WHAT YOU NEED TO DO
Beginning with the first line below, retype exactly each line through the one containing "## fixing node partition size". Leave out all pictures.

#### DATA FOR THIS EXERCISE ####

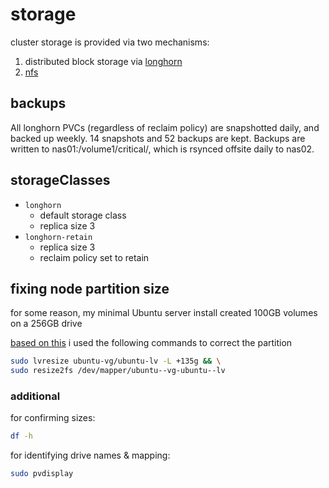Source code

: # storage

cluster storage is provided via two mechanisms:

1. distributed block storage via [longhorn](/longhorn/)
1. [nfs](/nfs/)

## backups

All longhorn PVCs (regardless of reclaim policy) are snapshotted daily, and backed up weekly.
14 snapshots and 52 backups are kept. Backups are written to nas01:/volume1/critical/, which is rsynced offsite daily to nas02.

## storageClasses

- `longhorn`
  - default storage class
  - replica size 3
- `longhorn-retain`
  - replica size 3
  - reclaim policy set to retain

## fixing node partition size
for some reason, my minimal Ubuntu server install created 100GB volumes on a 256GB drive

[based on this](https://askubuntu.com/questions/498709/how-can-i-resize-an-active-lvm-partition) i used the following commands to correct the partition

```bash
sudo lvresize ubuntu-vg/ubuntu-lv -L +135g && \
sudo resize2fs /dev/mapper/ubuntu--vg-ubuntu--lv
```

### additional

for confirming sizes:

```bash
df -h
```

for identifying drive names & mapping:

```bash
sudo pvdisplay
```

####

SOLUTION FOR THIS PROBLEM
Source code

: # storage

cluster storage is provided via two mechanisms:

1. distributed block storage via [longhorn](/longhorn/)
1. [nfs](/nfs/)

## backups

All longhorn PVCs (regardless of reclaim policy) are snapshotted daily, and backed up weekly.
14 snapshots and 52 backups are kept. Backups are written to nas01:/volume1/critical/, which is rsynced offsite daily to nas02.

## storageClasses

- `longhorn`
  - default storage class
  - replica size 3
- `longhorn-retain`
  - replica size 3
  - reclaim policy set to retain

## fixing node partition size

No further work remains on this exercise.